Concurrent administration of penicillin and probenecid increases and prolongs serum penicillin levels by decreasing the apparent volume of distribution and slowing the rate of excretion by competitively inhibiting renal tubular secretion of penicillin.
Penicillin G benzathine has an extremely low solubility and, thus, the drug is slowly released from intramuscular injection sites. The drug is hydrolyzed to penicillin G. This combination of hydrolysis and slow absorption results in blood serum levels much lower but much more prolonged than other parenteral penicillins.
Intramuscular administration of 300,000 units of penicillin G benzathine in adults results in blood levels of 0.03 to 0.05 units per mL, which are maintained for 4 to 5 days. Similar blood levels may persist for 10 days following administration of 600,000 units and for 14 days following administration of 1,200,000 units.

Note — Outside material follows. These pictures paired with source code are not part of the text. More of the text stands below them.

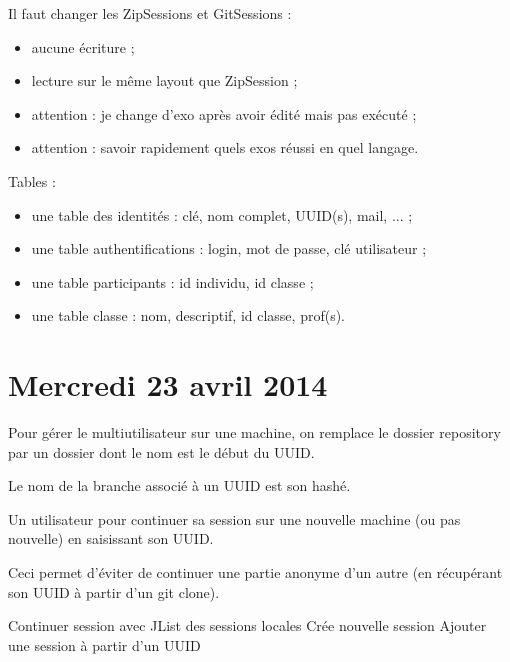 \documentclass[12pt,a4paper]{article}
\begin{document}
Il faut changer les ZipSessions et GitSessions :
\begin{itemize}
\item aucune écriture ;
\item lecture sur le même layout que ZipSession ;
\item attention : je change d'exo après avoir édité mais pas exécuté ;
\item attention : savoir rapidement quels exos réussi en quel langage.
\end{itemize}

Tables :
\begin{itemize}
\item une table des identités : clé, nom complet, UUID(s), mail, ... ;
\item une table authentifications : login, mot de passe, clé utilisateur ;
\item une table participants : id individu, id classe ;
\item une table classe : nom, descriptif, id classe, prof(s).
\end{itemize}



%
%

\section{Mercredi 23 avril 2014}

Pour gérer le multiutilisateur sur une machine, on remplace le dossier repository par un dossier dont le nom est le début du UUID.

Le nom de la branche associé à un UUID est son hashé.

Un utilisateur pour continuer sa session sur une nouvelle machine (ou pas nouvelle) en saisissant son UUID.

Ceci permet d'éviter de continuer une partie anonyme d'un autre (en récupérant son UUID à partir d'un git clone).

Continuer session avec JList des sessions locales
Crée nouvelle session
Ajouter une session à partir d'un UUID
\end{document}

Blood concentrations of 0.003 units per mL may still be detectable 4 weeks following administration of 1,200,000 units.
Approximately 60% of penicillin G is bound to serum protein. The drug is distributed throughout the body tissues in widely varying amounts. Highest levels are found in the kidneys with lesser amounts in the liver, skin, and intestines. Penicillin G penetrates into all other tissues and the spinal fluid to a lesser degree. With normal kidney function, the drug is excreted rapidly by tubular excretion. In neonates and young infants and in individuals with impaired kidney function, excretion is considerably delayed.

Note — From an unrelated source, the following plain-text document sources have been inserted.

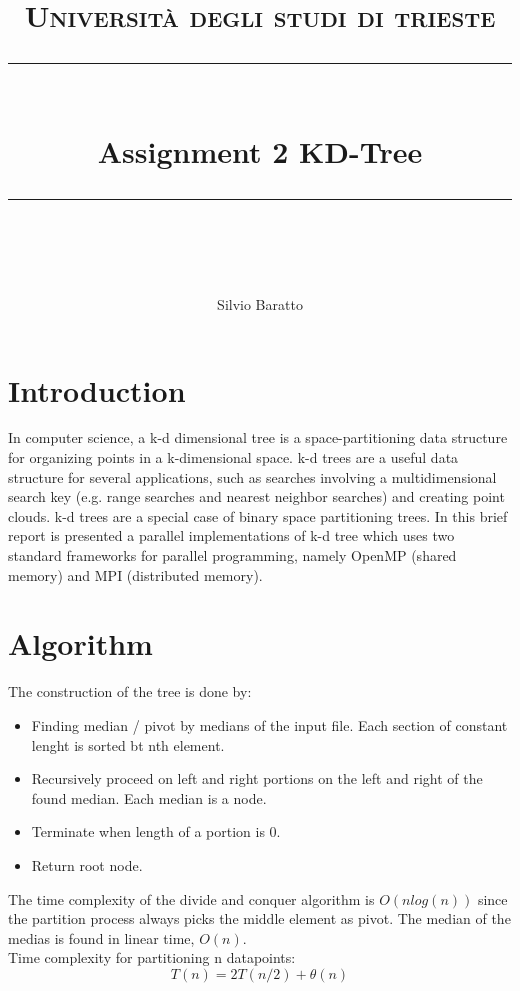 \documentclass[11pt,a4paper]{article}
\begin{document}
\newcommand{\horrule}[1]{\rule{\linewidth}{#1}}
\lstset{language=Java} 
\lstset{basicstyle=\footnotesize\ttfamily}
\author{Silvio Baratto}
\title{
\normalfont \normalsize 
\textsc{Università degli studi di trieste} \\ [25pt] %
\horrule{0.5pt} \\[0.4cm] %
\huge Assignment 2 KD-Tree\\ %
\horrule{2pt} \\[0.5cm] %
}
\maketitle
\tableofcontents
\newpage
\section{Introduction}
In computer science, a k-d dimensional tree is a space-partitioning data structure for organizing points in a k-dimensional space. k-d trees are a useful data structure for several applications, such as searches involving a multidimensional search key (e.g. range searches and nearest neighbor searches) and creating point clouds. k-d trees are a special case of binary space partitioning trees. In this brief report is presented a parallel implementations of k-d tree which uses two standard frameworks for parallel programming, namely OpenMP (shared memory) and MPI (distributed memory).
\section{Algorithm}
The construction of the tree is done by:
\begin{center}
\begin{itemize}
\item Finding median / pivot by medians of the input file. Each section of constant lenght is sorted bt nth element. \\
\item Recursively proceed on left and right portions on the left and right of the found median. Each median is a node. \\
\item Terminate when length of a portion is 0. \\
\item Return root node.
\end{itemize}
\end{center}
The time complexity of the divide and conquer algorithm is $O(nlog(n))$ since the partition process always picks the middle element as pivot. The median of the medias is found in linear time, $O(n)$.\\
Time complexity for partitioning n datapoints:
\begin{equation*}
T(n) = 2T(n / 2)+ \theta{(n)}
\end{equation*}
\end{document}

|12. HOW SUPPLIED/STORAGE AND HANDLING|
1) How Available:
a) Brand name: BICILLIN L-A, by KING PHARMS.
b) Generic drugs: None.
2) How Supplied:
Bicillin L-A (penicillin G benzathine injectable suspension) is supplied in packages of 10 disposable syringes as follows:
1 mL size, containing 600,000 units per syringe, (21 gauge, thin-wall 1 inch needle for pediatric use), NDC 60793-700-10.
2 mL size, containing 1,200,000 units per syringe, (21 gauge, thin-wall 1-1/2 inch needle), NDC 60793-701-10.
4 mL size, containing 2,400,000 units per syringe (18 gauge x 1–1/2 inch needle), NDC 60793-702-10.
3) Storage: Store between 2°–8°C (36°–46°F). Keep from freezing.